Cleanroom‐Free Direct Laser Micropatterning of Polymers for Organic Electrochemical Transistors in Logic Circuits and Glucose Biosensors

• Published in: Advanced science Vol. 11; no. 27; pp. e2307042 - n/a
• Main Authors: Enrico, Alessandro, Buchmann, Sebastian, De Ferrari, Fabio, Lin, Yunfan, Wang, Yazhou, Yue, Wan, Mårtensson, Gustaf, Stemme, Göran, Hamedi, Mahiar Max, Niklaus, Frank, Herland, Anna, Zeglio, Erica
• Format: Journal Article
• Language: English
• Published: Germany John Wiley & Sons, Inc 01.07.2024; John Wiley and Sons Inc; Wiley
• Subjects: 4-ethylenedioxythiophene) polystyrene sulfonate; Ablation; Biosensors; conjugated polymer; direct writing; Electrodes; Electrolytes; Glass substrates; Gold; Lasers; Manufacturing; Medicin och hälsovetenskap; Microscopy; organic electrochemical transistor; poly; poly(3,4‐ethylenedioxythiophene) polystyrene sulfonate; Polymer films; Polymers; Screen printing; Semiconductors; Solvents; Transistors; ultrashort pulsed lasers; Writing; poly(3,4‐ethylenedioxythiophene) polystyrene sulfonate; direct writing; conjugated polymer; ultrashort pulsed lasers; organic electrochemical transistor
• ISSN: 2198-3844; 2198-3844
• DOI: 10.1002/advs.202307042

Organic electrochemical transistors (OECTs) are promising devices for bioelectronics, such as biosensors.

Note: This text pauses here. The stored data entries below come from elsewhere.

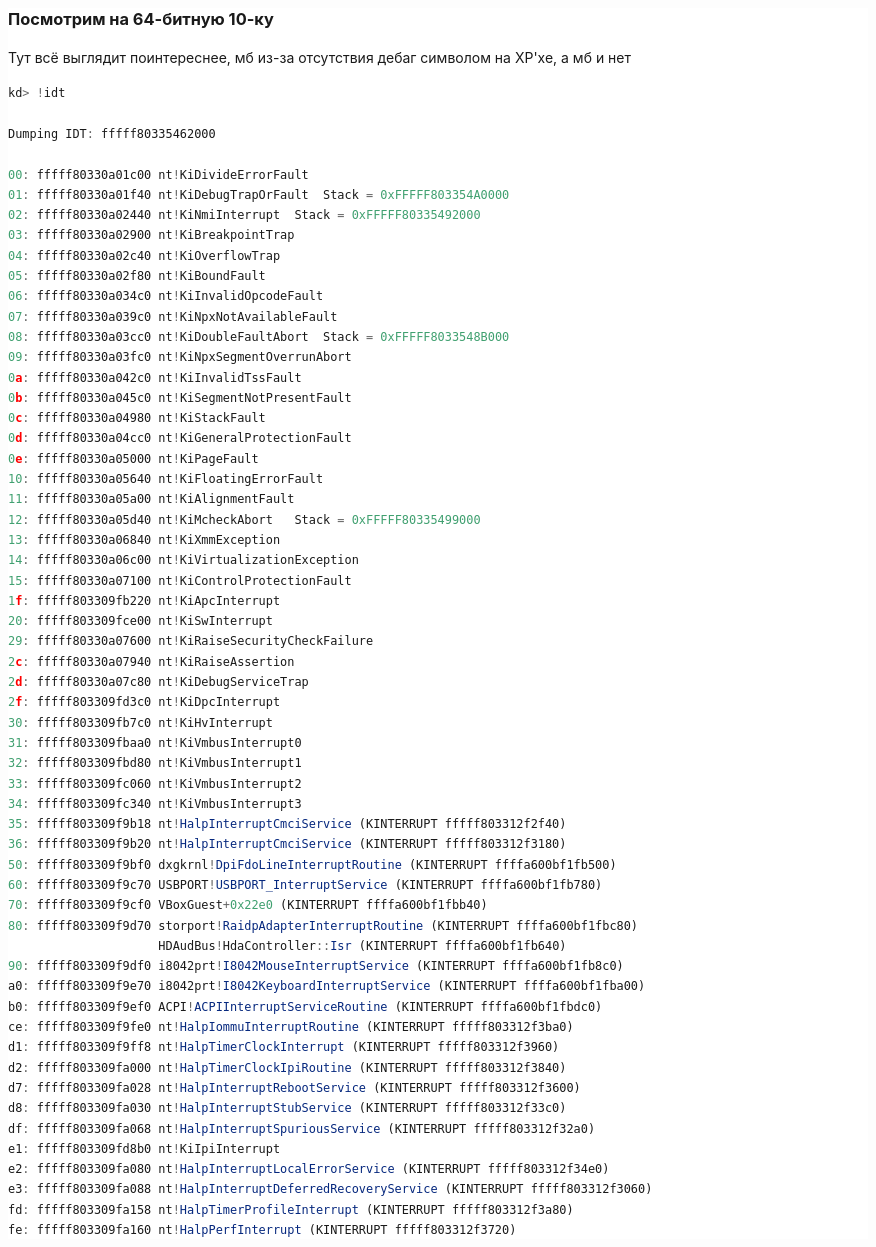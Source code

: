 ### [](#header-3)Посмотрим на 64-битную 10-ку

Тут всё выглядит поинтереснее, мб из-за отсутствия дебаг символом на XP'хе, а мб и нет

```js
kd> !idt

Dumping IDT: fffff80335462000

00:	fffff80330a01c00 nt!KiDivideErrorFault
01:	fffff80330a01f40 nt!KiDebugTrapOrFault	Stack = 0xFFFFF803354A0000
02:	fffff80330a02440 nt!KiNmiInterrupt	Stack = 0xFFFFF80335492000
03:	fffff80330a02900 nt!KiBreakpointTrap
04:	fffff80330a02c40 nt!KiOverflowTrap
05:	fffff80330a02f80 nt!KiBoundFault
06:	fffff80330a034c0 nt!KiInvalidOpcodeFault
07:	fffff80330a039c0 nt!KiNpxNotAvailableFault
08:	fffff80330a03cc0 nt!KiDoubleFaultAbort	Stack = 0xFFFFF8033548B000
09:	fffff80330a03fc0 nt!KiNpxSegmentOverrunAbort
0a:	fffff80330a042c0 nt!KiInvalidTssFault
0b:	fffff80330a045c0 nt!KiSegmentNotPresentFault
0c:	fffff80330a04980 nt!KiStackFault
0d:	fffff80330a04cc0 nt!KiGeneralProtectionFault
0e:	fffff80330a05000 nt!KiPageFault
10:	fffff80330a05640 nt!KiFloatingErrorFault
11:	fffff80330a05a00 nt!KiAlignmentFault
12:	fffff80330a05d40 nt!KiMcheckAbort	Stack = 0xFFFFF80335499000
13:	fffff80330a06840 nt!KiXmmException
14:	fffff80330a06c00 nt!KiVirtualizationException
15:	fffff80330a07100 nt!KiControlProtectionFault
1f:	fffff803309fb220 nt!KiApcInterrupt
20:	fffff803309fce00 nt!KiSwInterrupt
29:	fffff80330a07600 nt!KiRaiseSecurityCheckFailure
2c:	fffff80330a07940 nt!KiRaiseAssertion
2d:	fffff80330a07c80 nt!KiDebugServiceTrap
2f:	fffff803309fd3c0 nt!KiDpcInterrupt
30:	fffff803309fb7c0 nt!KiHvInterrupt
31:	fffff803309fbaa0 nt!KiVmbusInterrupt0
32:	fffff803309fbd80 nt!KiVmbusInterrupt1
33:	fffff803309fc060 nt!KiVmbusInterrupt2
34:	fffff803309fc340 nt!KiVmbusInterrupt3
35:	fffff803309f9b18 nt!HalpInterruptCmciService (KINTERRUPT fffff803312f2f40)
36:	fffff803309f9b20 nt!HalpInterruptCmciService (KINTERRUPT fffff803312f3180)
50:	fffff803309f9bf0 dxgkrnl!DpiFdoLineInterruptRoutine (KINTERRUPT ffffa600bf1fb500)
60:	fffff803309f9c70 USBPORT!USBPORT_InterruptService (KINTERRUPT ffffa600bf1fb780)
70:	fffff803309f9cf0 VBoxGuest+0x22e0 (KINTERRUPT ffffa600bf1fbb40)
80:	fffff803309f9d70 storport!RaidpAdapterInterruptRoutine (KINTERRUPT ffffa600bf1fbc80)
	                 HDAudBus!HdaController::Isr (KINTERRUPT ffffa600bf1fb640)
90:	fffff803309f9df0 i8042prt!I8042MouseInterruptService (KINTERRUPT ffffa600bf1fb8c0)
a0:	fffff803309f9e70 i8042prt!I8042KeyboardInterruptService (KINTERRUPT ffffa600bf1fba00)
b0:	fffff803309f9ef0 ACPI!ACPIInterruptServiceRoutine (KINTERRUPT ffffa600bf1fbdc0)
ce:	fffff803309f9fe0 nt!HalpIommuInterruptRoutine (KINTERRUPT fffff803312f3ba0)
d1:	fffff803309f9ff8 nt!HalpTimerClockInterrupt (KINTERRUPT fffff803312f3960)
d2:	fffff803309fa000 nt!HalpTimerClockIpiRoutine (KINTERRUPT fffff803312f3840)
d7:	fffff803309fa028 nt!HalpInterruptRebootService (KINTERRUPT fffff803312f3600)
d8:	fffff803309fa030 nt!HalpInterruptStubService (KINTERRUPT fffff803312f33c0)
df:	fffff803309fa068 nt!HalpInterruptSpuriousService (KINTERRUPT fffff803312f32a0)
e1:	fffff803309fd8b0 nt!KiIpiInterrupt
e2:	fffff803309fa080 nt!HalpInterruptLocalErrorService (KINTERRUPT fffff803312f34e0)
e3:	fffff803309fa088 nt!HalpInterruptDeferredRecoveryService (KINTERRUPT fffff803312f3060)
fd:	fffff803309fa158 nt!HalpTimerProfileInterrupt (KINTERRUPT fffff803312f3a80)
fe:	fffff803309fa160 nt!HalpPerfInterrupt (KINTERRUPT fffff803312f3720)
```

However, current cleanroom‐based microfabrication of OECTs hinders fast prototyping and widespread adoption of this technology for low‐volume, low‐cost applications. To address this limitation, a versatile and scalable approach for ultrafast laser microfabrication of OECTs is herein reported, where a femtosecond laser to pattern insulating polymers (such as parylene C or polyimide) is first used, exposing the underlying metal electrodes serving as transistor terminals (source, drain, or gate). After the first patterning step, conducting polymers, such as poly(3,4‐ethylenedioxythiophene):poly(styrene sulfonate) (PEDOT:PSS), or semiconducting polymers, are spin‐coated on the device surface. Another femtosecond laser patterning step subsequently defines the active polymer area contributing to the OECT performance by disconnecting the channel and gate from the surrounding spin‐coated film. The effective OECT width can be defined with high resolution (down to 2 µm) in less than a second of exposure. Micropatterning the OECT channel area significantly improved the transistor switching performance in the case of PEDOT:PSS‐based transistors, speeding up the devices by two orders of magnitude. The utility of this OECT manufacturing approach is demonstrated by fabricating complementary logic (inverters) and glucose biosensors, thereby showing its potential to accelerate OECT research. Ultrafast focused femtosecond laser has been introduced for the direct micropatterning of organic electrochemical transistors (OECTs), providing high resolution (2 µm), selective cleanroom‐free patterning of insulating and conjugated polymer layers while preserving device operation, and high flexibility in device design. The approach has been validated in the fabrication of complementary inverters and glucose biosensors.